▶ Records:
Start of Block

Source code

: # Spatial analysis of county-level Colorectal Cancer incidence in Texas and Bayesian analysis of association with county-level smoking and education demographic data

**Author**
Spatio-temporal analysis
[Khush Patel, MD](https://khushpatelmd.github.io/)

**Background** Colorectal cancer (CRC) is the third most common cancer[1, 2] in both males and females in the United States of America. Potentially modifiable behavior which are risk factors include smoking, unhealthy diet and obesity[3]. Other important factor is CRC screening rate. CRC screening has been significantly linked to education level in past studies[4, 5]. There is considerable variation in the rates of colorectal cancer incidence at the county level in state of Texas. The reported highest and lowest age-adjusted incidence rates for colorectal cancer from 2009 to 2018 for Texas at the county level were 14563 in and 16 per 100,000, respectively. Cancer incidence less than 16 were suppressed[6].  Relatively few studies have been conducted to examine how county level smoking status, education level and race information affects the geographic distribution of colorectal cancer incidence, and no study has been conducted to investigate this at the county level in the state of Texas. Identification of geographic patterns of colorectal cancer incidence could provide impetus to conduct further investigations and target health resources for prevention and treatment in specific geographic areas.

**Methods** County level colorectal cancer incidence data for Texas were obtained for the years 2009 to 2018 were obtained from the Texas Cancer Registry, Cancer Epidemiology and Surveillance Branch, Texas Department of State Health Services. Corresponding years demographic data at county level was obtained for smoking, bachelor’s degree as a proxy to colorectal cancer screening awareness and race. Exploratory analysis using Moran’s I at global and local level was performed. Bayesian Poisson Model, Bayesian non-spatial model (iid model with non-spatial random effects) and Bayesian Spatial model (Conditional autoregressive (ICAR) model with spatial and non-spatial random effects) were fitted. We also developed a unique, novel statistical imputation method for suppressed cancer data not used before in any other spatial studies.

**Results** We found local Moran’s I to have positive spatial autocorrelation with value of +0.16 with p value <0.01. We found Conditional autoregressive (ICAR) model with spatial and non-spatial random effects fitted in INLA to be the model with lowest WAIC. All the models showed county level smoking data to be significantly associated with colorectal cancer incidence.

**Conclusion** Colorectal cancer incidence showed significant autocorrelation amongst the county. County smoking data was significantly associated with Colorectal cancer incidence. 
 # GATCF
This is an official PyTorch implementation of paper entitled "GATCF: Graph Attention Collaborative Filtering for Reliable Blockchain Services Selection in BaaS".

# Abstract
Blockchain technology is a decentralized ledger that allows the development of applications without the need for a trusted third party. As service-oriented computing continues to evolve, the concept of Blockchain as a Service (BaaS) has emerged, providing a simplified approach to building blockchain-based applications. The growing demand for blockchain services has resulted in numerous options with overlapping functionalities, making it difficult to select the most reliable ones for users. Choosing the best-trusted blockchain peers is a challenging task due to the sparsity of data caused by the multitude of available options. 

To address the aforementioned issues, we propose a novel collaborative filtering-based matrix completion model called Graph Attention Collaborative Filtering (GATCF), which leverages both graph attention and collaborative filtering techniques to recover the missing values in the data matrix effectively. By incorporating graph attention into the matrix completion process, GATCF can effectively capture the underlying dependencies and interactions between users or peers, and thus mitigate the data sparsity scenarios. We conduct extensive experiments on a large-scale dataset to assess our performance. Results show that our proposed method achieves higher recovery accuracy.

End of Block

Repeat the material word for word, in full.

Source code

: # Spatial analysis of county-level Colorectal Cancer incidence in Texas and Bayesian analysis of association with county-level smoking and education demographic data

**Author**
Spatio-temporal analysis
[Khush Patel, MD](https://khushpatelmd.github.io/)

**Background** Colorectal cancer (CRC) is the third most common cancer[1, 2] in both males and females in the United States of America. Potentially modifiable behavior which are risk factors include smoking, unhealthy diet and obesity[3]. Other important factor is CRC screening rate. CRC screening has been significantly linked to education level in past studies[4, 5]. There is considerable variation in the rates of colorectal cancer incidence at the county level in state of Texas. The reported highest and lowest age-adjusted incidence rates for colorectal cancer from 2009 to 2018 for Texas at the county level were 14563 in and 16 per 100,000, respectively. Cancer incidence less than 16 were suppressed[6].  Relatively few studies have been conducted to examine how county level smoking status, education level and race information affects the geographic distribution of colorectal cancer incidence, and no study has been conducted to investigate this at the county level in the state of Texas. Identification of geographic patterns of colorectal cancer incidence could provide impetus to conduct further investigations and target health resources for prevention and treatment in specific geographic areas.

**Methods** County level colorectal cancer incidence data for Texas were obtained for the years 2009 to 2018 were obtained from the Texas Cancer Registry, Cancer Epidemiology and Surveillance Branch, Texas Department of State Health Services. Corresponding years demographic data at county level was obtained for smoking, bachelor’s degree as a proxy to colorectal cancer screening awareness and race. Exploratory analysis using Moran’s I at global and local level was performed. Bayesian Poisson Model, Bayesian non-spatial model (iid model with non-spatial random effects) and Bayesian Spatial model (Conditional autoregressive (ICAR) model with spatial and non-spatial random effects) were fitted. We also developed a unique, novel statistical imputation method for suppressed cancer data not used before in any other spatial studies.

**Results** We found local Moran’s I to have positive spatial autocorrelation with value of +0.16 with p value <0.01. We found Conditional autoregressive (ICAR) model with spatial and non-spatial random effects fitted in INLA to be the model with lowest WAIC. All the models showed county level smoking data to be significantly associated with colorectal cancer incidence.

**Conclusion** Colorectal cancer incidence showed significant autocorrelation amongst the county. County smoking data was significantly associated with Colorectal cancer incidence. 
 # GATCF
This is an official PyTorch implementation of paper entitled "GATCF: Graph Attention Collaborative Filtering for Reliable Blockchain Services Selection in BaaS".

# Abstract
Blockchain technology is a decentralized ledger that allows the development of applications without the need for a trusted third party. As service-oriented computing continues to evolve, the concept of Blockchain as a Service (BaaS) has emerged, providing a simplified approach to building blockchain-based applications. The growing demand for blockchain services has resulted in numerous options with overlapping functionalities, making it difficult to select the most reliable ones for users. Choosing the best-trusted blockchain peers is a challenging task due to the sparsity of data caused by the multitude of available options. 

To address the aforementioned issues, we propose a novel collaborative filtering-based matrix completion model called Graph Attention Collaborative Filtering (GATCF), which leverages both graph attention and collaborative filtering techniques to recover the missing values in the data matrix effectively. By incorporating graph attention into the matrix completion process, GATCF can effectively capture the underlying dependencies and interactions between users or peers, and thus mitigate the data sparsity scenarios. We conduct extensive experiments on a large-scale dataset to assess our performance. Results show that our proposed method achieves higher recovery accuracy.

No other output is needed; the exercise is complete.